Stored records:
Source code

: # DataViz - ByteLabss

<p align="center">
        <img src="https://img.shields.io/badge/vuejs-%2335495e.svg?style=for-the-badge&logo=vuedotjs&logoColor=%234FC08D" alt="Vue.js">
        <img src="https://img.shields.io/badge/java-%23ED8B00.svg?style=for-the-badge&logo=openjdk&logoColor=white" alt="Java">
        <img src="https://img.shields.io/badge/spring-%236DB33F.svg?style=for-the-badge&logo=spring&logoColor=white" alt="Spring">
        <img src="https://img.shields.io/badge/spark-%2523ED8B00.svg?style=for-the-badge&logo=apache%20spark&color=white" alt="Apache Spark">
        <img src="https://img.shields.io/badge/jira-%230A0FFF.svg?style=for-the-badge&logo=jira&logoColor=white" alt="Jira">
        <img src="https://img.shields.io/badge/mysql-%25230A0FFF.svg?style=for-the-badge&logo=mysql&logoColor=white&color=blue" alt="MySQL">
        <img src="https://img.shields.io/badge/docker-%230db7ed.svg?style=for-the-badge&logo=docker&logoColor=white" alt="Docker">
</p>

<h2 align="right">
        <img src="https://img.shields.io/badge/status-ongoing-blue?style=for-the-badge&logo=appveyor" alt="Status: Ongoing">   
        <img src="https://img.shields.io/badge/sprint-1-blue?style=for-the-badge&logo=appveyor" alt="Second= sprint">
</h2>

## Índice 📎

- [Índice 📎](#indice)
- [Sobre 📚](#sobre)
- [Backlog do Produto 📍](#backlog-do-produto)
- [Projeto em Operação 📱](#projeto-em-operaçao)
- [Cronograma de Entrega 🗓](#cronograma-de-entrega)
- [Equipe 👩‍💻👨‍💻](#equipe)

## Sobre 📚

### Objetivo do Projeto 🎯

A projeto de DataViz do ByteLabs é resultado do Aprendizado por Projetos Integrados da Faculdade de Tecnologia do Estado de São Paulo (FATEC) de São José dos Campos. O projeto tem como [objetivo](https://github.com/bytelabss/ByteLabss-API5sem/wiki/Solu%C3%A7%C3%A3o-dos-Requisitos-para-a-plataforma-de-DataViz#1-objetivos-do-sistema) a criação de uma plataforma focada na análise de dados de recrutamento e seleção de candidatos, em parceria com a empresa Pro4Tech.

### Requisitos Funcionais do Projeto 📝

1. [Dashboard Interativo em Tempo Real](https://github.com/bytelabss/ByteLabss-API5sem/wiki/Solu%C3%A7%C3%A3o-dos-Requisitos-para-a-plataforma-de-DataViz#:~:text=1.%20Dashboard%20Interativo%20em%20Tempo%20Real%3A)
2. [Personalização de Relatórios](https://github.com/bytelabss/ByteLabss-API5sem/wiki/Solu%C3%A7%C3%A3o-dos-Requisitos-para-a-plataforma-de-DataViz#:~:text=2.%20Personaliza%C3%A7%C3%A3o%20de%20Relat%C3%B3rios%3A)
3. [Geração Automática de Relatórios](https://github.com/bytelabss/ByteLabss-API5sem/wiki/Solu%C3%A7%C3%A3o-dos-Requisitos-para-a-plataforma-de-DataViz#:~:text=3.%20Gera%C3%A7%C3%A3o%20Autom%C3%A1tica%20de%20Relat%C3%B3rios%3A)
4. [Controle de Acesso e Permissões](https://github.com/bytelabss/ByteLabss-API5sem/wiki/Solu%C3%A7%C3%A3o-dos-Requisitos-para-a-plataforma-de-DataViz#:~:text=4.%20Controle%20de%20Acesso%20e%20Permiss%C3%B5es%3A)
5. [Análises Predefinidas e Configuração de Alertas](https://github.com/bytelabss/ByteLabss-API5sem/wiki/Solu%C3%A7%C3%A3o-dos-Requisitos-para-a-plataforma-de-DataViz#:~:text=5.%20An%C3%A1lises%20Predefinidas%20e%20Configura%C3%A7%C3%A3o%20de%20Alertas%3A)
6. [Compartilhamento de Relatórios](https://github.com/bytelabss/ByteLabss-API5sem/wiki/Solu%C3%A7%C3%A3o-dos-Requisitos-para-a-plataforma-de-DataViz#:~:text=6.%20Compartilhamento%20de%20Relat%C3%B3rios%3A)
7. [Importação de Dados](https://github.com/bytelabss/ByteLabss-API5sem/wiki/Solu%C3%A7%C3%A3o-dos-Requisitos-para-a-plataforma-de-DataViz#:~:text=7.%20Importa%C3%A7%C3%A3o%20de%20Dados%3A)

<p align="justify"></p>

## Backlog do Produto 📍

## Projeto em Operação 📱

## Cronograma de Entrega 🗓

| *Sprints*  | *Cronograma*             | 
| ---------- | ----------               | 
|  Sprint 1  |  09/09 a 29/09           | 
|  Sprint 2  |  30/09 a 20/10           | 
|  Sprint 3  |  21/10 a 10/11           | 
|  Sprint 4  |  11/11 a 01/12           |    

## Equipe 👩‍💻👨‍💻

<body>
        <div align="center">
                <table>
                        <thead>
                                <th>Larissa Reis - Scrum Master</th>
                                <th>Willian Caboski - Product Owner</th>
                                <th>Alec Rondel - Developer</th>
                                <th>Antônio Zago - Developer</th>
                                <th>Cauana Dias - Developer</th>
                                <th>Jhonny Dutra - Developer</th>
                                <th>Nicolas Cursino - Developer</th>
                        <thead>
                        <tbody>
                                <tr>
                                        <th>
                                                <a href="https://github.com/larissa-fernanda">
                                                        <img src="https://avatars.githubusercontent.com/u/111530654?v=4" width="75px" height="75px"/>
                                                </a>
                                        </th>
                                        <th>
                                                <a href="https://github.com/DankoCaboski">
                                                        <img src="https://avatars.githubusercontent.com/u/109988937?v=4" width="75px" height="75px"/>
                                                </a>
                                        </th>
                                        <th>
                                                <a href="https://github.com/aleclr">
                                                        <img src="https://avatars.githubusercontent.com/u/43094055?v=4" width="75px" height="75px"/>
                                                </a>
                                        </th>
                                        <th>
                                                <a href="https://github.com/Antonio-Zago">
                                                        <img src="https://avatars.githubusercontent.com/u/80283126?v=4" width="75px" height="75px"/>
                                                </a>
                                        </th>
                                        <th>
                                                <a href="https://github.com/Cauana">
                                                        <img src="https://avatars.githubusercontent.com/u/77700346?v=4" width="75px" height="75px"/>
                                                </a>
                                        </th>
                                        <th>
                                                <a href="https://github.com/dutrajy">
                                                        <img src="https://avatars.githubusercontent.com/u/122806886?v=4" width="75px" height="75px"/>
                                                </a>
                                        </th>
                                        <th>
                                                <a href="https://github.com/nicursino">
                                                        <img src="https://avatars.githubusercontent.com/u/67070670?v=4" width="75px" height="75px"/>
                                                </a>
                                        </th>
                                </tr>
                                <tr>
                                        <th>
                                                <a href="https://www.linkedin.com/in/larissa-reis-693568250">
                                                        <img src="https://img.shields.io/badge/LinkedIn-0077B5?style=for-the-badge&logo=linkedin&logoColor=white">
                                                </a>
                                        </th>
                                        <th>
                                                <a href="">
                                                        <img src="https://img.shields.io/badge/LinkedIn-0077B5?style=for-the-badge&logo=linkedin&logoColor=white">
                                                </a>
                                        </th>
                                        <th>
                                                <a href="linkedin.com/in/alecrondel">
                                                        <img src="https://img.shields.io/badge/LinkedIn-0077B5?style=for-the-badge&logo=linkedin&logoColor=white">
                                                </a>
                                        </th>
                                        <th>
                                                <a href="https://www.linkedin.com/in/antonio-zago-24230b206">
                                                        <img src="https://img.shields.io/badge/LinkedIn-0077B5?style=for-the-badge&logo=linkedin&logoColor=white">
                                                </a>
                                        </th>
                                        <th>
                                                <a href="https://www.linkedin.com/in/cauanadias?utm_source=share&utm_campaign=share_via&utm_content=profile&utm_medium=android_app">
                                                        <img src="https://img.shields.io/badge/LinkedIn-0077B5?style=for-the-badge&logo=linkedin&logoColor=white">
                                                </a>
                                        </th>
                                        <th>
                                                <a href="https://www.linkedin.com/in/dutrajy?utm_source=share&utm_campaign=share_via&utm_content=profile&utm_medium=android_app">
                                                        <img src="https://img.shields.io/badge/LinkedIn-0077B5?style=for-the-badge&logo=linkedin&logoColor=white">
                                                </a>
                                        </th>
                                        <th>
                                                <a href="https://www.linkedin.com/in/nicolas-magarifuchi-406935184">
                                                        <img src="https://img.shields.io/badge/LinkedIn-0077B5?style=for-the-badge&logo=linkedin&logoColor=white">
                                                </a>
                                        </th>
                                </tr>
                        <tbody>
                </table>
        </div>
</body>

Exercise brief:
When a line in the data contains "dutrajy", return it as written.

Solution to this problem:
                                                <a href="https://github.com/dutrajy">
                                                <a href="https://www.linkedin.com/in/dutrajy?utm_source=share&utm_campaign=share_via&utm_content=profile&utm_medium=android_app">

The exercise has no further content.